Hello!  I'd like to see or hear about how you keep your loose mineral free choice for your goats.  I have not found a way that works for me yet, but I've only tried a few things.  Right now I'm adding it a little daily to their feed, but I'd prefer to have it out free choice and have been told it's the best way to do it.  Thanks in advance for sharing your ideas!


----------



## redtailgal (Aug 6, 2011)

x


----------



## elevan (Aug 6, 2011)

redtailgal said:
			
		

> I have a small plastic feeder that I have mounted to the wall.  It has two compartments that hold about half a cup each.
> 
> I fill these with my loose mineral.  I do like the smaller feeders for minerals because I can re fresh it more often.

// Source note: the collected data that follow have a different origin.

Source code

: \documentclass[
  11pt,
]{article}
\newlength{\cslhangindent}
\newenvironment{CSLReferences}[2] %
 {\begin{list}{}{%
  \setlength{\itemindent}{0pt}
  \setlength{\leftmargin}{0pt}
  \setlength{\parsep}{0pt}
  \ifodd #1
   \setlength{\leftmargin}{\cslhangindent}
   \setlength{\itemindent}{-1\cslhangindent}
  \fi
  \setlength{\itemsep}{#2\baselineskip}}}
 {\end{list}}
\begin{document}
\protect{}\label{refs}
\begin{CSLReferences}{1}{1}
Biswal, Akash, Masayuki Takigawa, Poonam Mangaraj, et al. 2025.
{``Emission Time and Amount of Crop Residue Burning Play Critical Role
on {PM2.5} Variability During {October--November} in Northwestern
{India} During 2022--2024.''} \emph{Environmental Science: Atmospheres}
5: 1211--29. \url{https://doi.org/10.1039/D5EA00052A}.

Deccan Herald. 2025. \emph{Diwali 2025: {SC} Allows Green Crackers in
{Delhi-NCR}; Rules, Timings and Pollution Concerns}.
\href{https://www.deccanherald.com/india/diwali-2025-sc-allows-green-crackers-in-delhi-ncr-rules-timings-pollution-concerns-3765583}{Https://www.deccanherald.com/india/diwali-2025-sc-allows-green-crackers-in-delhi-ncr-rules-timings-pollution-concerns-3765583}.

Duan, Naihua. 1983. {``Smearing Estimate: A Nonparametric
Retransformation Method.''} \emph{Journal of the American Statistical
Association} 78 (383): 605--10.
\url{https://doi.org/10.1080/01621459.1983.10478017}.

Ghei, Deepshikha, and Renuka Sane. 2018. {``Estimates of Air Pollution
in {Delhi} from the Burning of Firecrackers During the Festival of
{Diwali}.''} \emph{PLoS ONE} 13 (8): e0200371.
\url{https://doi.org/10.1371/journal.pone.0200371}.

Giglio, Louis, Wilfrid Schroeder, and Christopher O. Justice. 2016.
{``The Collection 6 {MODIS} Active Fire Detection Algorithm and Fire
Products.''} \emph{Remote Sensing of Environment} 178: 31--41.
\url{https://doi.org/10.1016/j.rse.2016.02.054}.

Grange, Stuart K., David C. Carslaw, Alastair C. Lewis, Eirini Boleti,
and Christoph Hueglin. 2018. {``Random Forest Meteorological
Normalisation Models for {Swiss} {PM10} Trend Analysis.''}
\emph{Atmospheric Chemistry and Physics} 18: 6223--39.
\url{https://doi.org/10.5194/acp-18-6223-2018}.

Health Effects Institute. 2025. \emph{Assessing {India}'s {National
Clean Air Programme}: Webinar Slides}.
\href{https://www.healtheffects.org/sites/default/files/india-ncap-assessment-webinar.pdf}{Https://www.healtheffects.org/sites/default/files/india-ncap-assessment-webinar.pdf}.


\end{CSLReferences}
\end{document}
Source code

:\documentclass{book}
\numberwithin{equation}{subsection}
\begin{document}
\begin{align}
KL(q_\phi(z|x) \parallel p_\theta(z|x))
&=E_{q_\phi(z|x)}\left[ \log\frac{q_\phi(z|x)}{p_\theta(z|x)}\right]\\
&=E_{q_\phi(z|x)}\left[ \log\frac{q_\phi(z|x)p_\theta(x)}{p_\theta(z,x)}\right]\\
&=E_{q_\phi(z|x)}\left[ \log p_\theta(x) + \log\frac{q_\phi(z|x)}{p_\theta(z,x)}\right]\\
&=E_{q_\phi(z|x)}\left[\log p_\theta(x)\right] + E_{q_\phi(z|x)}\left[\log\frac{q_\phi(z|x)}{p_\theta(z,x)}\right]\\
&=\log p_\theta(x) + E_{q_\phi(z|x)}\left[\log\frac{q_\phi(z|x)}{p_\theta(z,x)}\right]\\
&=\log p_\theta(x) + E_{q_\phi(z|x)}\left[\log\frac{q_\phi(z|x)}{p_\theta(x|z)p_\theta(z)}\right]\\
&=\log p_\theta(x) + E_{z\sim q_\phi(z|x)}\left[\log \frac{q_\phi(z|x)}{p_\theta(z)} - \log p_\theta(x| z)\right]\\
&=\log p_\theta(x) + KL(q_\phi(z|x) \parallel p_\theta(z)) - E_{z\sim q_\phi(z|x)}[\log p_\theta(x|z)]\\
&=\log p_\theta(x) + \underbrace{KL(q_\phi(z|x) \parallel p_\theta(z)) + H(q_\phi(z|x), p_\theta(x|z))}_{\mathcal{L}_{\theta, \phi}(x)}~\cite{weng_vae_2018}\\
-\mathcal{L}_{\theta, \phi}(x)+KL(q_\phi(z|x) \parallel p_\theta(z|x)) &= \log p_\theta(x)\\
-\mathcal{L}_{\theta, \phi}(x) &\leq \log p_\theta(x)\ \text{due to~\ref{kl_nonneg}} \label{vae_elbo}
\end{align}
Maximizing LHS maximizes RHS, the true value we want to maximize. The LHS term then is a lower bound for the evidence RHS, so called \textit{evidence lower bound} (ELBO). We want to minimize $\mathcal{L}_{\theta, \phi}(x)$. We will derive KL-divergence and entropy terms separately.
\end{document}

Yep, I use the same thing.


----------



## freemotion (Aug 6, 2011)

http://www.tractorsupply.com/livest...neral-feeder-2x1-75-qt-capacity-black-2221351


----------



## redtailgal (Aug 6, 2011)

x


----------



## TGreenhut (Aug 6, 2011)

freemotion said:
			
		

> http://www.tractorsupply.com/livest...neral-feeder-2x1-75-qt-capacity-black-2221351


Mine is the EXACT same thing


----------



## SuburbanFarmChic (Aug 6, 2011)

We use this one. 

http://www.tractorsupply.com/livestock-feeders/fortiflex-sf-6-small-feeder-5-qt-capacity-red-2225185


----------



## Amp (Aug 6, 2011)

We use that black one with the 2 compartments.  I also use those for their feed right now.


----------



## maggies.family (Aug 6, 2011)

We just use a little black plastic bucket that is tied to the fence.  We are just getting started, so we aren't too fancy yet.


----------



## 20kidsonhill (Aug 6, 2011)

http://www.swampyacresfarm.com/MineralFeeder.html 

this is a popular one to make.   I haven't tried it, but I hear it works well. 

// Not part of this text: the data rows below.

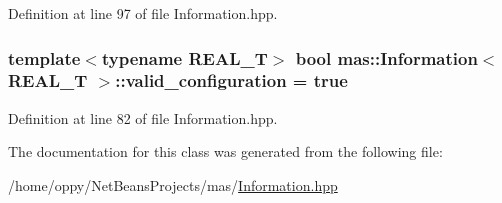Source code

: Definition at line 97 of file Information.\-hpp.

\hypertarget{classmas_1_1_information_a5205ee6cc8165f1bf1feb30c6332fbb9}{
\subsubsection[{valid\-\_\-configuration}]{\setlength{\rightskip}{0pt plus 5cm}template$<$typename R\-E\-A\-L\-\_\-\-T$>$ bool {\bf mas\-::\-Information}$<$ R\-E\-A\-L\-\_\-\-T $>$\-::valid\-\_\-configuration = true}}\label{classmas_1_1_information_a5205ee6cc8165f1bf1feb30c6332fbb9}


Definition at line 82 of file Information.\-hpp.



The documentation for this class was generated from the following file\-:\begin{DoxyCompactItemize}
\item 
/home/oppy/\-Net\-Beans\-Projects/mas/\hyperlink{_information_8hpp}{Information.\-hpp}\end{DoxyCompactItemize}
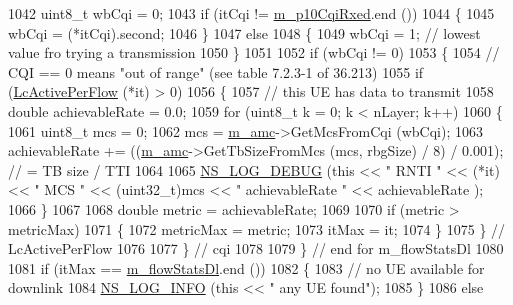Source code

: \begin{DoxyCode}
1042      uint8\_t wbCqi = 0;
1043      \textcolor{keywordflow}{if} (itCqi != \hyperlink{classns3_1_1TdMtFfMacScheduler_a4b524ffee6b93f0534a603937fd30cb1}{m\_p10CqiRxed}.end ())
1044        \{
1045          wbCqi = (*itCqi).second;
1046        \}
1047      \textcolor{keywordflow}{else}
1048        \{
1049          wbCqi = 1; \textcolor{comment}{// lowest value fro trying a transmission}
1050        \}
1051      
1052      \textcolor{keywordflow}{if} (wbCqi != 0)
1053        \{
1054           \textcolor{comment}{// CQI == 0 means "out of range" (see table 7.2.3-1 of 36.213)}
1055           \textcolor{keywordflow}{if} (\hyperlink{classns3_1_1TdMtFfMacScheduler_a50717a0cb48dabadc5c373b9eb1cc8ba}{LcActivePerFlow} (*it) > 0)
1056             \{
1057               \textcolor{comment}{// this UE has data to transmit}
1058               \textcolor{keywordtype}{double} achievableRate = 0.0;
1059               \textcolor{keywordflow}{for} (uint8\_t k = 0; k < nLayer; k++) 
1060                 \{
1061                   uint8\_t mcs = 0; 
1062                   mcs = \hyperlink{classns3_1_1TdMtFfMacScheduler_a2fa1c7abd867e10a52fcd0de82dc6cc1}{m\_amc}->GetMcsFromCqi (wbCqi);
1063                   achievableRate += ((\hyperlink{classns3_1_1TdMtFfMacScheduler_a2fa1c7abd867e10a52fcd0de82dc6cc1}{m\_amc}->GetTbSizeFromMcs (mcs, rbgSize) / 8) / 0.001); \textcolor{comment}{// = TB
       size / TTI}
1064 
1065                   \hyperlink{group__logging_ga413f1886406d49f59a6a0a89b77b4d0a}{NS\_LOG\_DEBUG} (\textcolor{keyword}{this} << \textcolor{stringliteral}{" RNTI "} << (*it) << \textcolor{stringliteral}{" MCS "} << (uint32\_t)mcs << \textcolor{stringliteral}{"
       achievableRate "} << achievableRate );
1066                 \}
1067 
1068              \textcolor{keywordtype}{double} metric = achievableRate;
1069 
1070              \textcolor{keywordflow}{if} (metric > metricMax)
1071                \{
1072                  metricMax = metric;
1073                  itMax = it;
1074                \}
1075            \} \textcolor{comment}{// LcActivePerFlow}
1076 
1077        \} \textcolor{comment}{// cqi}
1078 
1079     \} \textcolor{comment}{// end for m\_flowStatsDl}
1080 
1081   \textcolor{keywordflow}{if} (itMax == \hyperlink{classns3_1_1TdMtFfMacScheduler_abec4dc7fc4bc238696409e0878147dfb}{m\_flowStatsDl}.end ())
1082     \{
1083       \textcolor{comment}{// no UE available for downlink }
1084       \hyperlink{group__logging_gafbd73ee2cf9f26b319f49086d8e860fb}{NS\_LOG\_INFO} (\textcolor{keyword}{this} << \textcolor{stringliteral}{" any UE found"});
1085     \}
1086   \textcolor{keywordflow}{else}

\end{DoxyCode}
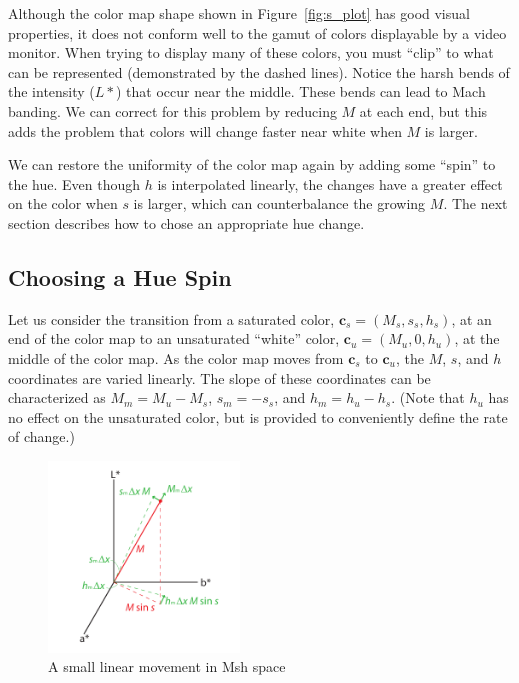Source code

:\documentclass{acmsiggraph}               %
\newcommand{\Msh}{Msh\xspace}
\newcommand*{\cvec}[1]{\mathbf{#1}}
\begin{document}
Although the color map shape shown in Figure~\ref{fig:s_plot} has good
visual properties, it does not conform well to the gamut of colors
displayable by a video monitor.  When trying to display many of these
colors, you must ``clip'' to what can be represented (demonstrated by the
dashed lines).  Notice the harsh bends of the intensity ($L*$) that occur
near the middle.  These bends can lead to Mach banding.  We can correct for
this problem by reducing $M$ at each end, but this adds the problem that
colors will change faster near white when $M$ is larger.

We can restore the uniformity of the color map again by adding some
``spin'' to the hue.  Even though $h$ is interpolated linearly, the changes
have a greater effect on the color when $s$ is larger, which can
counterbalance the growing $M$.  The next section describes how to chose an
appropriate hue change.

\subsection{Choosing a Hue Spin}
\label{sec:ChoosingAHueSpin}

Let us consider the transition from a saturated color, $\cvec{c}_s=(M_s,
s_s, h_s)$, at an end of the color map to an unsaturated ``white'' color,
$\cvec{c}_u=(M_u, 0, h_u)$, at the middle of the color map.  As the
color map moves from $\cvec{c}_s$ to $\cvec{c}_u$, the $M$, $s$, and $h$
coordinates are varied linearly.  The slope of these coordinates can be
characterized as $M_m = M_u - M_s$, $s_m = -s_s$, and $h_m = h_u - h_s$.
(Note that $h_u$ has no effect on the unsaturated color, but is provided to
conveniently define the rate of change.)

\begin{figure}
  \centering
  \includegraphics[height=2in]{images/MshDeltaMovements}
  \caption{A small linear movement in \Msh space}
  \label{sec:LinearMshMovement}
\end{figure}
\end{document}
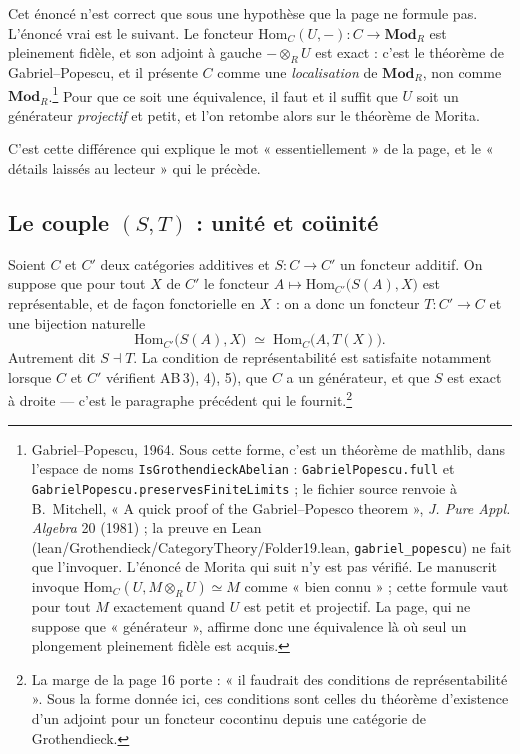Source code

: \documentclass[11pt,a4paper]{article}
\begin{document}
Cet énoncé n'est correct que sous une hypothèse que la page ne formule pas.
L'énoncé vrai est le suivant. Le foncteur $\mathrm{Hom}_{C}(U, -) : C \to
\mathbf{Mod}_{R}$ est pleinement fidèle, et son adjoint à gauche $- \otimes_{R}
U$ est exact : c'est le théorème de Gabriel--Popescu, et il présente $C$ comme
une \emph{localisation} de $\mathbf{Mod}_{R}$, non comme
$\mathbf{Mod}_{R}$.\footnote{Gabriel--Popescu, 1964. Sous cette forme, c'est
un théorème de mathlib, dans l'espace de noms
\texttt{IsGrothendieckAbelian} : \texttt{GabrielPopescu.full} et
\texttt{GabrielPopescu.preservesFiniteLimits} ; le
fichier source renvoie à B.~Mitchell, « A quick proof of the Gabriel--Popesco
theorem », \emph{J. Pure Appl. Algebra} 20 (1981) ; la preuve en Lean
(lean/Grothendieck/CategoryTheory/Folder19.lean, \texttt{gabriel\_popescu}) ne fait que
l'invoquer. L'énoncé de Morita qui suit n'y est pas vérifié. Le manuscrit invoque
$\mathrm{Hom}_{C}(U, M \otimes_{R} U) \simeq M$ comme « bien connu » ; cette
formule vaut pour tout $M$ exactement quand $U$ est petit et projectif. La
page, qui ne suppose que « générateur », affirme donc une équivalence là où
seul un plongement pleinement fidèle est acquis.} Pour que ce soit une
équivalence, il faut et il suffit que $U$ soit un générateur \emph{projectif}
et petit, et l'on retombe alors sur le théorème de Morita.

C'est cette différence qui explique le mot « essentiellement » de la page, et
le « détails laissés au lecteur » qui le précède.

\subsection*{Le couple $(S,T)$ : unité et coünité}

Soient $C$ et $C'$ deux catégories additives et $S : C \to C'$ un foncteur
additif. On suppose que pour tout $X$ de $C'$ le foncteur
$A \mapsto \mathrm{Hom}_{C'}\bigl( S(A), X \bigr)$ est représentable, et de
façon fonctorielle en $X$ : on a donc un foncteur $T : C' \to C$ et une
bijection naturelle
\[
  \mathrm{Hom}_{C'}\bigl( S(A), X \bigr) \;\simeq\;
  \mathrm{Hom}_{C}\bigl( A, T(X) \bigr) .
\]
Autrement dit $S \dashv T$. La condition de représentabilité est satisfaite
notamment lorsque $C$ et $C'$ vérifient AB\,3), 4), 5), que $C$ a un
générateur, et que $S$ est exact à droite — c'est le paragraphe précédent qui
le fournit.\footnote{La marge de la page 16 porte : « il faudrait des
conditions de représentabilité ». Sous la forme donnée ici, ces conditions sont
celles du théorème d'existence d'un adjoint pour un foncteur cocontinu depuis
une catégorie de Grothendieck.}
\end{document}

We use this one outside: http://www.lightlivestockequipment.com/sy-hay&grain-mineralfeeders.asp


----------



## maggies.family (Aug 6, 2011)

20kidsonhill said:
			
		

> http://www.swampyacresfarm.com/MineralFeeder.html
> 
> this is a popular one to make.   I haven't tried it, but I hear it works well.
> 
> ...


This is actually what my husband is making.  We have everything in the yard except for the elbow connector.  We made something a bit smaller for our old chicken coop.  Worked great.


----------



## dhansen (Aug 8, 2011)

Do any of you have trouble with your livestock guardians liking the minerals and therefore don't let the goats near it?  Mine growled at the goats as they approached.  anything the goats can eat out of, so can my dog, Squirt.


----------



## 20kidsonhill (Aug 8, 2011)

dhansen said:
			
		

> Do any of you have trouble with your livestock guardians liking the minerals and therefore don't let the goats near it?  Mine growled at the goats as they approached.  anything the goats can eat out of, so can my dog, Squirt.


Doesn't sound like your dog is doing their job properly.


----------



## dhansen (Aug 9, 2011)

My dog is great at keeping my goats safe!  There are mountain lions, bears, and coyotes all lerking outside the fence line and we have lost no goats since we got her.  One of our goats likes to steal the dog food and therefore our dog guards her food from all the goats.  It's not a problem with the food because I do not want the goats eating dog food anyway!  Squirt gets first dibs  on anything that tastes like it should be for the dog.


----------



## freemotion (Aug 9, 2011)

Put several mineral feeders up in various locations so the dog can't guard them all.


----------



## dhansen (Aug 9, 2011)

That's a great idea!  I will try it!  Thanks!


----------



## JusticeFamilyFarm (Aug 18, 2011)

Thanks for all your replies.  Very helpful.  I think we'll look for something like the single or double compartment ones that we can mount to the fence for now.  Sorry it took me so long to come back to this thread... I usually subscribe to my threads, so I just thought I wasn't getting any replies.  Then I realized today that I just wasn't subscribed... so I wasn't getting emailed.  Oops.


----------